▶ What to work on:
Wherever a line holds the word "cdot", copy that line from the data.

▶ Provided material:

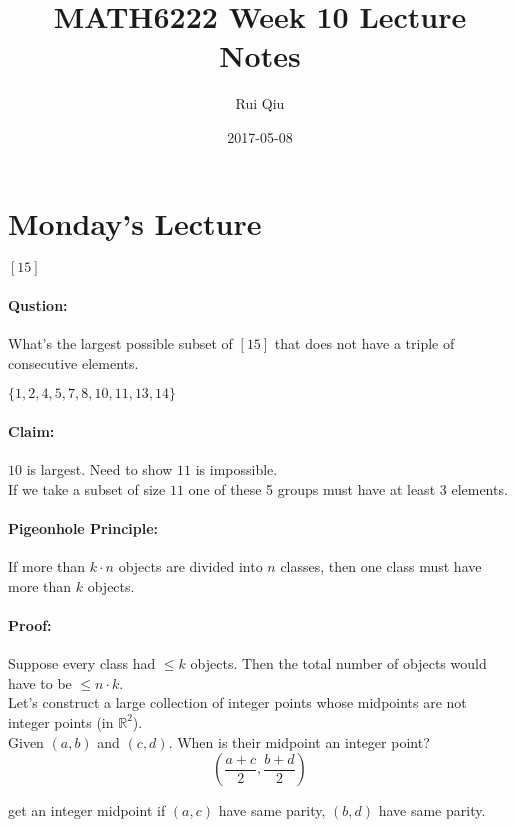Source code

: \documentclass[a4paper, 11pt, twoside]{article}
\begin{document}
\title{MATH6222 Week 10 Lecture Notes}
\author{Rui Qiu}
\date{2017-05-08}

\maketitle

\section{Monday's Lecture}

$[15]$

\paragraph{Qustion:} What's the largest possible subset of $[15]$ that does not have a triple of consecutive elements.

$\{1, 2, 4, 5, 7, 8, 10, 11, 13, 14\}$

\paragraph{Claim:} $10$ is largest. Need to show $11$ is impossible.\\

If we take a subset of size $11$ one of these 5 groups must have at least $3$ elements.

\paragraph{Pigeonhole Principle:} If more than $k\cdot n$ objects are divided into $n$ classes, then one class must have more than $k$ objects.

\paragraph{Proof:} Suppose every class had $\leq k$ objects. Then the total number of objects would have to be $\leq n\cdot k$.\\

Let's construct a large collection of integer points whose midpoints are not integer points (in $\mathbb{R}^2$).\\

Given $(a,b)$ and $(c,d)$. When is their midpoint an integer point?\\

\[\left(\frac{a+c}{2}, \frac{b+d}{2}\right)\]

get an integer midpoint if $(a,c)$ have same parity, $(b,d)$ have same parity.\\
\end{document}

▶ Answer box:
\paragraph{Pigeonhole Principle:} If more than $k\cdot n$ objects are divided into $n$ classes, then one class must have more than $k$ objects.
\paragraph{Proof:} Suppose every class had $\leq k$ objects. Then the total number of objects would have to be $\leq n\cdot k$.\\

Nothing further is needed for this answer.